▸ **DATA**
────
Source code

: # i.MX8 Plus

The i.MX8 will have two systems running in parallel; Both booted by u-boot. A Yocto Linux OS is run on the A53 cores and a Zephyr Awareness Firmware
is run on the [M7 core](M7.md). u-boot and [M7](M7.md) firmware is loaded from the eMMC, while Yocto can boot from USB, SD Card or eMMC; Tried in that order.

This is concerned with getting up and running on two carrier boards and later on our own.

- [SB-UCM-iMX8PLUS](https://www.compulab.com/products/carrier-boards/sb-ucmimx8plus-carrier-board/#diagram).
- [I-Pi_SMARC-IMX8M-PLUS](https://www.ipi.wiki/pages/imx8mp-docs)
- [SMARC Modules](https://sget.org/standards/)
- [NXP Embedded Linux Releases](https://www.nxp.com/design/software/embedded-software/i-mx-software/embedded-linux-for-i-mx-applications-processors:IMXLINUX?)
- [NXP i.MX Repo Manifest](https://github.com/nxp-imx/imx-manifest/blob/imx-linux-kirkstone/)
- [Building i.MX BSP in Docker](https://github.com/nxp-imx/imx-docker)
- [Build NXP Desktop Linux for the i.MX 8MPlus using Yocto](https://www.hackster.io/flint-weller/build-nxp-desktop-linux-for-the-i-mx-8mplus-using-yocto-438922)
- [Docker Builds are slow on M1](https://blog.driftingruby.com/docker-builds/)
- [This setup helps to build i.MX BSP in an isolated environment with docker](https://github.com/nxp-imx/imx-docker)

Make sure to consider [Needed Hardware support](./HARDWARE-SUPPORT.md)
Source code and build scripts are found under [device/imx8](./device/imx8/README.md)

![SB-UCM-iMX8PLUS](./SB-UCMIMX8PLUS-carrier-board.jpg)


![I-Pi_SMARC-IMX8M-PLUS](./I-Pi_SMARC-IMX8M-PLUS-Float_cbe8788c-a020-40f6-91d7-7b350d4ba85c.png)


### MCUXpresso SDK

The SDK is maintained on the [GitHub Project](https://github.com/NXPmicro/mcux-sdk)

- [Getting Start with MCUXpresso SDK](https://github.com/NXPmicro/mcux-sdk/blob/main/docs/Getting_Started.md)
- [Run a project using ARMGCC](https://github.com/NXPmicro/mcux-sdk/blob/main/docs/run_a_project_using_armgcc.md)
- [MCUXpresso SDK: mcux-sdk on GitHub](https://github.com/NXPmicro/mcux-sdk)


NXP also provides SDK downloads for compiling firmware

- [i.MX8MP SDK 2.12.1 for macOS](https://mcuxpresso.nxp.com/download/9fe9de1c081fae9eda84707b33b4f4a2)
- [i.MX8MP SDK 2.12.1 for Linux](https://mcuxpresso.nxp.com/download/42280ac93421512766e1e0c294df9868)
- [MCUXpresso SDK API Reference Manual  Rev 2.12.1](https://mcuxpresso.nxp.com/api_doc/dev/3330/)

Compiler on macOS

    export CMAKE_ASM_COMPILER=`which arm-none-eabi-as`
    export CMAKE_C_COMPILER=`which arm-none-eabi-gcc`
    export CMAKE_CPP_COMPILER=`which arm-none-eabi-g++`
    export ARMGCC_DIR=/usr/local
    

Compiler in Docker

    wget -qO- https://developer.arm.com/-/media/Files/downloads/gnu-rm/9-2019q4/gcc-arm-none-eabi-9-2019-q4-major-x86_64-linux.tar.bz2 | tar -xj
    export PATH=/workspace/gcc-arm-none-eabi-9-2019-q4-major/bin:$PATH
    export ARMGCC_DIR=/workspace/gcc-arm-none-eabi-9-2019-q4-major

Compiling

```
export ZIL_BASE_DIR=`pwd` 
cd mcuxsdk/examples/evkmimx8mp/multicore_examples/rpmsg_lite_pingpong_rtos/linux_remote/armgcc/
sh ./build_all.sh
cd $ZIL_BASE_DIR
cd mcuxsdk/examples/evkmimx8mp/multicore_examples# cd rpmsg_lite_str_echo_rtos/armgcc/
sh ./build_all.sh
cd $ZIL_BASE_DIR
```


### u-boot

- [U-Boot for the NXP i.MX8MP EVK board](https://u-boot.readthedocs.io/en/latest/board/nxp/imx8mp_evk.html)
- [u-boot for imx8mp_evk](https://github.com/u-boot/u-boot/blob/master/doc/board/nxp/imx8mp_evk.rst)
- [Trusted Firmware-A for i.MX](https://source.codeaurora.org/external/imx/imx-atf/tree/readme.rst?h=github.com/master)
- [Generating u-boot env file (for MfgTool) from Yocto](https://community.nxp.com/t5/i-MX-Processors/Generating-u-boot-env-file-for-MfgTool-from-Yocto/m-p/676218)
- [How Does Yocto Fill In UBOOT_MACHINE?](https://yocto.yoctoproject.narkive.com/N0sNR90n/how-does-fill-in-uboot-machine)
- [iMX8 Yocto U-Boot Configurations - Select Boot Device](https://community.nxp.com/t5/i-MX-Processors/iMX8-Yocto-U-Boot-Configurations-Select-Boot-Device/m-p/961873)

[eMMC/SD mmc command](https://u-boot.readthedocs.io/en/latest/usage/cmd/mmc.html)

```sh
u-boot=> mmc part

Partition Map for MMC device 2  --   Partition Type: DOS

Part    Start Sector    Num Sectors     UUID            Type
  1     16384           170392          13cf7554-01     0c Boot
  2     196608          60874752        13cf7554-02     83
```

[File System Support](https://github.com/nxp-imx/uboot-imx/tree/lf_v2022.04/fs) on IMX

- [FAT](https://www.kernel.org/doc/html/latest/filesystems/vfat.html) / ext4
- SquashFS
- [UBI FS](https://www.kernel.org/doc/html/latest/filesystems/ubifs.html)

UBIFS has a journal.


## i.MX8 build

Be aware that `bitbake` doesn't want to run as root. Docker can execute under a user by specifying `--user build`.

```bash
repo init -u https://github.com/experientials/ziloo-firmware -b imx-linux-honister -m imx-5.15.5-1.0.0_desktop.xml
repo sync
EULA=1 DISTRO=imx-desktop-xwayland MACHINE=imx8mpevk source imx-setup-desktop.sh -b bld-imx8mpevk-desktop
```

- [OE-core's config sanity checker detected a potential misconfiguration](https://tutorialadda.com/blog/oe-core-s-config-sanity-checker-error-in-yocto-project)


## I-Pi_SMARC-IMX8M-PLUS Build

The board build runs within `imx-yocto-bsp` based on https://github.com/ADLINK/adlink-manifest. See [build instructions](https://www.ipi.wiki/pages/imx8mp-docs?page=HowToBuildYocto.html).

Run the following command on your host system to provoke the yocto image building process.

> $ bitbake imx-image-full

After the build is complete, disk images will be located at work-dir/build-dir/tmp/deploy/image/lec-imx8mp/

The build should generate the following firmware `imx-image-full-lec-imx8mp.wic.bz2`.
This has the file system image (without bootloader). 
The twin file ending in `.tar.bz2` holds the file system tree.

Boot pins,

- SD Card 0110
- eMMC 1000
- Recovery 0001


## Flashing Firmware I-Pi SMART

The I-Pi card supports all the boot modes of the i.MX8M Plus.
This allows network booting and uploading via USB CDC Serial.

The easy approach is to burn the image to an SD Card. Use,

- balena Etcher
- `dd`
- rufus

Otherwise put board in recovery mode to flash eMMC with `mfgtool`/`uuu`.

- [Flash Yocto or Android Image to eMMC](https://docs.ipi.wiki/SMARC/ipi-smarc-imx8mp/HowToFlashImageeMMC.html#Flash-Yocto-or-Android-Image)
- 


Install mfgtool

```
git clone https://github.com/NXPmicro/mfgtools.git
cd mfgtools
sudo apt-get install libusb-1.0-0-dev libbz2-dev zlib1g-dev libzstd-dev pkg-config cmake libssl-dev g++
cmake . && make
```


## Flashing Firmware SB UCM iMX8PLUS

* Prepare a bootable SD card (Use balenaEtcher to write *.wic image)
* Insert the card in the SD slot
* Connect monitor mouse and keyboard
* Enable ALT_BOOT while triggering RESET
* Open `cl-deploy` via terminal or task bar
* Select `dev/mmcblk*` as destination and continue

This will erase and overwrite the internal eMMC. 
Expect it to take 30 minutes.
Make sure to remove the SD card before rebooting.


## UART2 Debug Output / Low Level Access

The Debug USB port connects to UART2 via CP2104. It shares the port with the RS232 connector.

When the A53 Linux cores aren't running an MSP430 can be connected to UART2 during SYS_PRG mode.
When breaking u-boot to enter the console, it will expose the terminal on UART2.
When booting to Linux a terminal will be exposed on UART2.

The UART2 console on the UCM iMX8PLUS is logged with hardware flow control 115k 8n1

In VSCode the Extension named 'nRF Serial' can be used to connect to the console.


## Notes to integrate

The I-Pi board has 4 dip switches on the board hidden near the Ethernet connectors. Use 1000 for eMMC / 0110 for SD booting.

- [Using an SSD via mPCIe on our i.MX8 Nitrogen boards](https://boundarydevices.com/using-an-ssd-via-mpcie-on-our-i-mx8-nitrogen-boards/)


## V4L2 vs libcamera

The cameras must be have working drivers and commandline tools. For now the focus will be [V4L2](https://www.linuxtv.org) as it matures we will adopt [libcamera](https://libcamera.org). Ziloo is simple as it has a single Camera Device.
────
▸ **INSTRUCTIONS FOR THE TASK**
Word for word, restate the entries from the first line to the line that has "The i.MX8 will", both included, and nothing else.

▸ **YOUR SOLUTION**
Source code

: # i.MX8 Plus

The i.MX8 will have two systems running in parallel; Both booted by u-boot. A Yocto Linux OS is run on the A53 cores and a Zephyr Awareness Firmware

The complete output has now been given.